The nurse is caring for an older-adult patient with heart failure and learns that the patient lives alone and sometimes confuses the 'water pill' with the 'heart pill.' When planning for the patient's discharge the nurse will facilitate which of the following actions?
- A. Transfer to a dementia care service
- B. Referral to a home health care agency
- C. Placement in a long-term care facility
- D. Arrangements for around-the-clock care
Correct Answer: B
Rationale: The data about the patient suggest that assistance in developing a system for taking medications correctly at home is needed. A home health nurse will assess the patient's home situation and help the patient develop a method for taking the two medications as directed. There is no evidence that the patient requires services such as dementia care, long-term care, or around-the-clock home care.
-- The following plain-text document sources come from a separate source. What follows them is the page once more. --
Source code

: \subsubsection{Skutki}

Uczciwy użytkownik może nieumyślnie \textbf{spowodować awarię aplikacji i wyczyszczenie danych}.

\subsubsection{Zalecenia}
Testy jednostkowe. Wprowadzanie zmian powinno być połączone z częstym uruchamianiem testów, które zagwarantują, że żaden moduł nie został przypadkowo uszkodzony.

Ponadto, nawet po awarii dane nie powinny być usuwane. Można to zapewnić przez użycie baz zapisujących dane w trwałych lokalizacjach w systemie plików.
During a visit to a patient with chronic heart failure, the home care nurse finds that the patient has ankle edema, a 2 kg weight gain, and complains of 'feeling too tired to do anything.' Based on these data, which of the following is the best nursing diagnosis for the patient?
- A. Activity intolerance related to physical deconditioning
- B. Disturbed body image related to alteration in self-perception
- C. Impaired skin integrity related to alteration in fluid volume (peripheral edema)
- D. Ineffective breathing pattern related to respiratory muscle fatigue
Correct Answer: A
Rationale: The patient's statement supports the diagnosis of activity intolerance. There are no data to support the other diagnoses, although the nurse will need to assess for other patient problems.